Monthly Archives: July 2014

Three Dirty Birds Talk Fluidity and Story Trumps Structure


Flowing smoothly from Zoe’s blog

No Tickles Tonight :(


It’s summer. I keep forgetting what day of the week it is. And I have two days to pull a rabbit out of hat, but all I keep finding are these little raisins…

I knew the first book I wrote after my husband’s passing would be hard. I wasn’t expecting quite this hard, or the reasons it would be difficult. I’ve never had a story that was so slippery, that wouldn’t stay inside my head in its entirety long enough for me to be sure all the arcs were arcing and the plot points were pointing.

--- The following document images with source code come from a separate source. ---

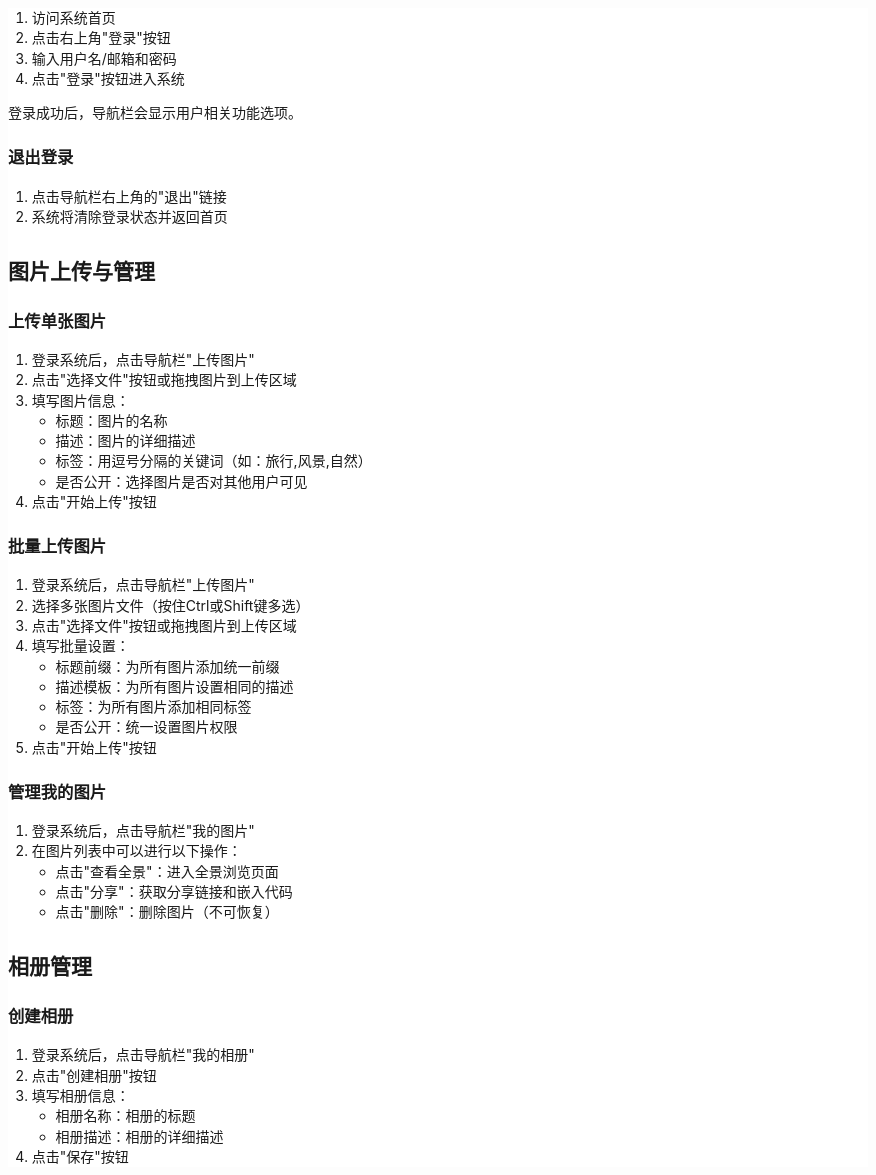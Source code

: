 1. 访问系统首页
2. 点击右上角"登录"按钮
3. 输入用户名/邮箱和密码
4. 点击"登录"按钮进入系统

登录成功后，导航栏会显示用户相关功能选项。

### 退出登录

1. 点击导航栏右上角的"退出"链接
2. 系统将清除登录状态并返回首页

## 图片上传与管理

### 上传单张图片

1. 登录系统后，点击导航栏"上传图片"
2. 点击"选择文件"按钮或拖拽图片到上传区域
3. 填写图片信息：
   - 标题：图片的名称
   - 描述：图片的详细描述
   - 标签：用逗号分隔的关键词（如：旅行,风景,自然）
   - 是否公开：选择图片是否对其他用户可见
4. 点击"开始上传"按钮

### 批量上传图片

1. 登录系统后，点击导航栏"上传图片"
2. 选择多张图片文件（按住Ctrl或Shift键多选）
3. 点击"选择文件"按钮或拖拽图片到上传区域
4. 填写批量设置：
   - 标题前缀：为所有图片添加统一前缀
   - 描述模板：为所有图片设置相同的描述
   - 标签：为所有图片添加相同标签
   - 是否公开：统一设置图片权限
5. 点击"开始上传"按钮

### 管理我的图片

1. 登录系统后，点击导航栏"我的图片"
2. 在图片列表中可以进行以下操作：
   - 点击"查看全景"：进入全景浏览页面
   - 点击"分享"：获取分享链接和嵌入代码
   - 点击"删除"：删除图片（不可恢复）

## 相册管理

### 创建相册

1. 登录系统后，点击导航栏"我的相册"
2. 点击"创建相册"按钮
3. 填写相册信息：
   - 相册名称：相册的标题
   - 相册描述：相册的详细描述
4. 点击"保存"按钮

Thankfully, I can see that this is going to end. Maybe not in time for this book, or even for the next, but the mental and emotional exhaustion that I think is at the root is passing. Every once in a while, I have a good day, and the whole story lays itself out for me in all its glory. Relief is in sight.

Until then, I’ll keep on writing and coaxing stories out into the light of day. It just might be more the tortoise than the hare.

Hey, would that explain the raisins?

Three Dirty Birds Talk about Continuity (only it’s not)

Three Dirty Birds, tweeting about Story Trumps Structure, chapter 16.

Kate: He calls this chapter Continuity, but I do not think that word means what he thinks it means. (/mutilated Princess Bride reference)

Zoe: Yeah, it wasn’t quite what I was expecting based on the chapter title.

Kate: No, I was expecting something about making sure all your facts are in order, and that you don’t say a character can do something early in a book, then have them not be able to it later (unless they’re a witch with problems…)

Ana: Talk about messing with reader expectations….

Kate: The irony.

Zoe: So the first “half” of this very short chapter was about how he had a big plot hole in a book, and no one noticed because the narrative forces just rushed the reader right over it. And his point was… I’m so not sure.

Ana: I know I’ve had it happen to me as a reader. When I really liked a book and then I go look at the reviews and they point out issues I never noticed because I was too engrossed with the story. The reviews kind of spoiled the book for me after the fact.

Kate: The point of the matter being–there shouldn’t be a plot hole big enough to drive a truck through in your story.

Zoe: Was anyone else trying to solve his plot hole problem in the least rewrite-necessary way possible while they were reading?

Kate: Yes! I figure the snakes had to be left in the front of the helicopter, and it would have had to be the kind with the separate pilot’s compartment. A military one.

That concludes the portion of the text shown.